There is a new metric showing up in U.S. call centers, and that is “task completion rate” or TCR. It’s a metric that relates to call center application performance, measuring how well these applications promote caller success.
“TCR is defined as a percentage of specified tasks that are completed in a customer care interaction without live agent intervention, before sending the customer to an agent (CSR (News - Alert)), and at the best possible time for the remaining tasks that are most effectively handled with a personal touch,” wrote West Interactive’s Adrienne Flahive in a blog last month.

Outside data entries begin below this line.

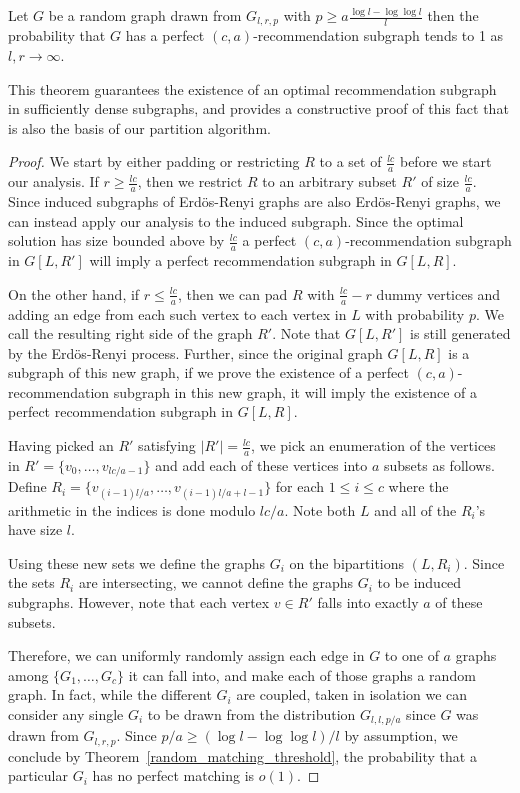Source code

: \begin{thm}\label{perfect}
Let $G$ be a random graph drawn from $G_{l, r, p}$ with $p\geq a\frac{\log l-\log\log
l}{l}$ then the probability that $G$ has a perfect $(c, a)$-recommendation
subgraph tends to 1 as $l,r\to\infty$.
\end{thm}

This theorem guarantees the existence of an optimal recommendation subgraph in sufficiently dense subgraphs, and provides a constructive proof of this fact that is also the basis of our partition algorithm. \vs

\begin{proof}
We start by either padding or restricting $R$ to a set of $\frac{lc}{a}$ before we
start our analysis. If $r\geq\frac{lc}{a}$, then we restrict $R$
to an arbitrary subset $R'$ of size $\frac{lc}{a}$. Since induced subgraphs of
Erd\"{o}s-Renyi graphs are also Erd\"{o}s-Renyi graphs, we can instead
apply our analysis to the induced subgraph. Since the optimal
solution has size bounded above by $\frac{lc}{a}$ a perfect $(c,a)$-recommendation
subgraph in $G[L,R']$ will imply a perfect recommendation subgraph in $G[L,R]$. \vs

On the other hand, if $r \leq\frac{lc}{a}$, then we can pad $R$ with $\frac{lc}{a}-r$
dummy vertices and adding an edge from each such vertex to each vertex in $L$
with probability $p$. We call the resulting right side of the graph $R'$.
Note that $G[L,R']$ is still generated by the Erd\"{o}s-Renyi process. Further,
since the original graph $G[L,R]$ is a subgraph of this new graph, if we prove
the existence of a perfect $(c,a)$-recommendation subgraph in this new graph, it
will imply the existence of a perfect recommendation subgraph in $G[L,R]$. \vs

Having picked an $R'$ satisfying $|R'|=\frac{lc}{a}$, we pick an enumeration
of the vertices in $R'=\{v_0,\ldots, v_{lc/a-1}\}$
and add each of these vertices into $a$ subsets as follows. Define
$R_i = \{v_{(i-1)l/a}, \ldots, v_{(i-1)l/a+l-1}\}$ for each $1\leq i\leq c$ where
the arithmetic in the indices is done modulo $lc/a$. Note both $L$ and all of
the $R_i$'s have size $l$. \vs

Using these new sets we define the graphs $G_i$ on the bipartitions
$(L, R_i)$. Since the sets $R_i$ are intersecting, we cannot define the
graphs $G_i$ to be induced subgraphs. However, note that each vertex $v\in R'$
falls into exactly $a$ of these subsets. \vs

Therefore, we can uniformly randomly assign each edge in $G$ to one of $a$ graphs among $\{G_1,\ldots, G_c\}$ it can fall into,
and make each of those graphs a random graph. In fact, while the different
$G_i$ are coupled, taken in isolation we can consider any single $G_i$ to be
drawn from the distribution $G_{l,l,p/a}$ since $G$ was drawn from $G_{l,r,p}$.
Since $p/a \geq (\log l - \log\log l)/l$ by assumption, we conclude by
Theorem~\ref{random_matching_threshold}, the probability that a particular
$G_i$ has no perfect matching is $o(1)$. \vs


\end{proof}
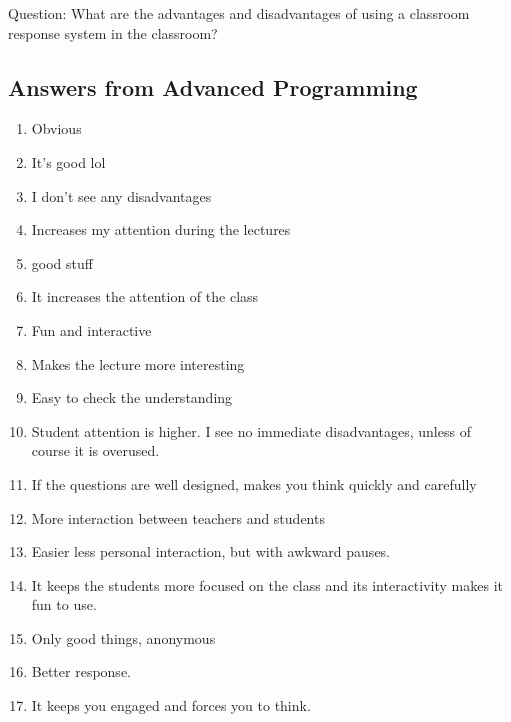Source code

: Question: What are the advantages and disadvantages of using a classroom response system in the classroom?

\subsection{Answers from Advanced Programming}\label{app:qualitative-advanced}
\begin{enumerate}
    \item Obvious

    \item It's good lol

    \item I don't see any disadvantages

    \item Increases my attention during the lectures

    \item good stuff

    \item It increases the attention of the class

    \item Fun and interactive 

    \item Makes the lecture more interesting

    \item Easy to check the understanding

    \item Student attention is higher. I see no immediate disadvantages, unless of course it is overused.

    \item If the questions are well designed, makes you think quickly and carefully

    \item More interaction between teachers and students

    \item Easier less personal interaction, but with awkward pauses.

    \item It keeps the students more focused on the class and its interactivity makes it fun to use.

    \item Only good things, anonymous

    \item Better response.

    \item It keeps you engaged and forces you to think. 


\end{enumerate}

The goal is to find the perfect balance between automated and live-agent customer service, maximizing the value of that interaction for both the customer and the enterprise. (If you’re looking for insight into the math of the matter, this Measuring Usability blog provides good background for crunching the numbers of task completion rates.)
Companies can use this metric to find the right balance between self-service and live agent support that will please customers the most. This is not a static figure: customer needs are constantly changing, as is the nature of a business, so it’s more of an ongoing goal than a destination to arrive at once. By mastering it, companies can better understand how to provide their customers with exactly what they want in their preferred channels, writes Flahive.

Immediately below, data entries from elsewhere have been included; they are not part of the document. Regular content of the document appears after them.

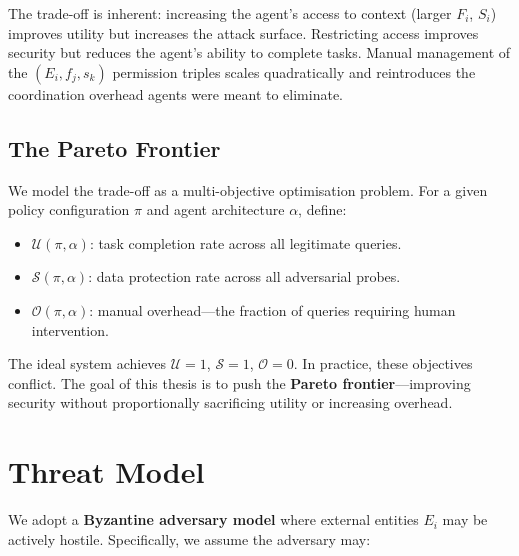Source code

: The trade-off is inherent: increasing the agent's access to context (larger $F_i$, $S_i$) improves utility but increases the attack surface. Restricting access improves security but reduces the agent's ability to complete tasks. Manual management of the $(E_i, f_j, s_k)$ permission triples scales quadratically and reintroduces the coordination overhead agents were meant to eliminate.

\subsection{The Pareto Frontier}

We model the trade-off as a multi-objective optimisation problem. For a given policy configuration $\pi$ and agent architecture $\alpha$, define:

\begin{itemize}
    \item $\mathcal{U}(\pi, \alpha)$: task completion rate across all legitimate queries.
    \item $\mathcal{S}(\pi, \alpha)$: data protection rate across all adversarial probes.
    \item $\mathcal{O}(\pi, \alpha)$: manual overhead---the fraction of queries requiring human intervention.
\end{itemize}

The ideal system achieves $\mathcal{U} = 1$, $\mathcal{S} = 1$, $\mathcal{O} = 0$. In practice, these objectives conflict. The goal of this thesis is to push the \textbf{Pareto frontier}---improving security without proportionally sacrificing utility or increasing overhead.

\section{Threat Model}
\label{sec:threat_model}

We adopt a \textbf{Byzantine adversary model} where external entities $E_i$ may be actively hostile. Specifically, we assume the adversary may:

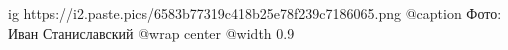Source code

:  
 
 
 
 

\ifcmt
  ig https://i2.paste.pics/6583b77319c418b25e78f239c7186065.png
	@caption Фото: Иван Станиславский
  @wrap center
  @width 0.9
\fi
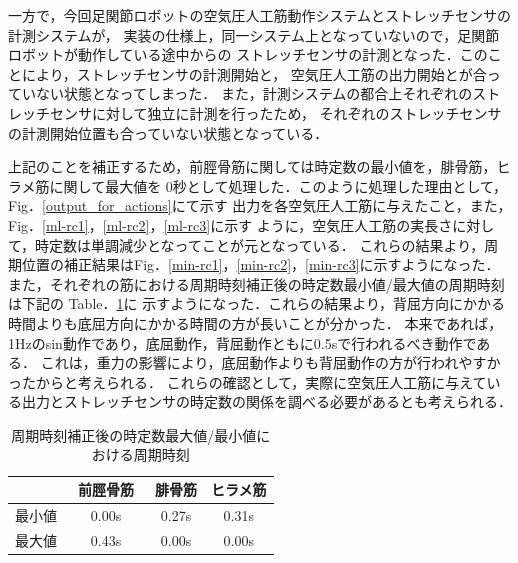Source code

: 一方で，今回足関節ロボットの空気圧人工筋動作システムとストレッチセンサの計測システムが，
実装の仕様上，同一システム上となっていないので，足関節ロボットが動作している途中からの
ストレッチセンサの計測となった．このことにより，ストレッチセンサの計測開始と，
空気圧人工筋の出力開始とが合っていない状態となってしまった．
また，計測システムの都合上それぞれのストレッチセンサに対して独立に計測を行ったため，
それぞれのストレッチセンサの計測開始位置も合っていない状態となっている．

上記のことを補正するため，前脛骨筋に関しては時定数の最小値を，腓骨筋，ヒラメ筋に関して最大値を
0秒として処理した．このように処理した理由として，Fig．\ref{output_for_actions}にて示す
出力を各空気圧人工筋に与えたこと，また，Fig．\ref{ml-rc1}，\ref{ml-rc2}，\ref{ml-rc3}に示す
ように，空気圧人工筋の実長さに対して，時定数は単調減少となってことが元となっている．
これらの結果より，周期位置の補正結果はFig．\ref{min-rc1}，\ref{min-rc2}，\ref{min-rc3}に示すようになった．
また，それぞれの筋における周期時刻補正後の時定数最小値/最大値の周期時刻は下記の Table．\ref{min-max}に
示すようになった．これらの結果より，背屈方向にかかる時間よりも底屈方向にかかる時間の方が長いことが分かった．
本来であれば，1Hzのsin動作であり，底屈動作，背屈動作ともに0.5sで行われるべき動作である．
これは，重力の影響により，底屈動作よりも背屈動作の方が行われやすかったからと考えられる．
これらの確認として，実際に空気圧人工筋に与えている出力とストレッチセンサの時定数の関係を調べる必要があるとも考えられる．
\begin{table}[h]
  \begin{center}
    \label{min-max}
    \caption{周期時刻補正後の時定数最大値/最小値における周期時刻}
    \begin{tabular}{|c||c|c|c|}\hline
      & 前脛骨筋　& 腓骨筋 & ヒラメ筋 \\ \hline \hline
      最小値 & 0.00s & 0.27s & 0.31s \\ \hline
      最大値 & 0.43s & 0.00s & 0.00s \\ \hline
    \end{tabular}
  \end{center}
\end{table}

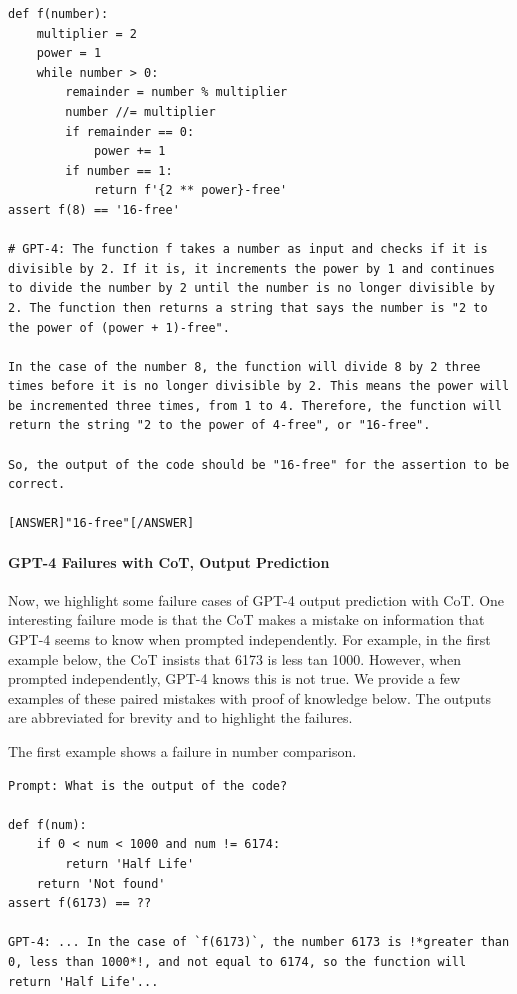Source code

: \begin{lstlisting}
def f(number):
    multiplier = 2
    power = 1
    while number > 0:
        remainder = number % multiplier
        number //= multiplier
        if remainder == 0:
            power += 1         
        if number == 1:
            return f'{2 ** power}-free'
assert f(8) == '16-free'

# GPT-4: The function f takes a number as input and checks if it is divisible by 2. If it is, it increments the power by 1 and continues to divide the number by 2 until the number is no longer divisible by 2. The function then returns a string that says the number is "2 to the power of (power + 1)-free".

In the case of the number 8, the function will divide 8 by 2 three times before it is no longer divisible by 2. This means the power will be incremented three times, from 1 to 4. Therefore, the function will return the string "2 to the power of 4-free", or "16-free".

So, the output of the code should be "16-free" for the assertion to be correct.

[ANSWER]"16-free"[/ANSWER]
\end{lstlisting}


\paragraph{GPT-4 Failures with CoT, Output Prediction} \label{sec:appendix-gpt4-cot-output}
Now, we highlight some failure cases of GPT-4 output prediction with CoT. One interesting failure mode is that the CoT makes a mistake on information that GPT-4 seems to know when prompted independently. For example, in the first example below, the CoT insists that 6173 is less tan 1000. However, when prompted independently, GPT-4 knows this is not true. We provide a few examples of these paired mistakes with proof of knowledge below. The outputs are abbreviated for brevity and to highlight the failures.

The first example shows a failure in number comparison.
\begin{lstlisting}
Prompt: What is the output of the code?

def f(num):
    if 0 < num < 1000 and num != 6174:
        return 'Half Life'
    return 'Not found'
assert f(6173) == ??

GPT-4: ... In the case of `f(6173)`, the number 6173 is !*greater than 0, less than 1000*!, and not equal to 6174, so the function will return 'Half Life'...
\end{lstlisting}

While you may not be in a hurry to add another complex metric to your call center’s repertoire, this one is critical. It allows you to ensure that you are using call center technology that often annoys customers – think interactive voice response (IVR) solutions – in a way that actually benefits them, maximizing their usefulness and their benefits.
It’s a good metric for call centers that have finally realized that they exist not to serve themselves or the company they represent, but the customers who rely on them.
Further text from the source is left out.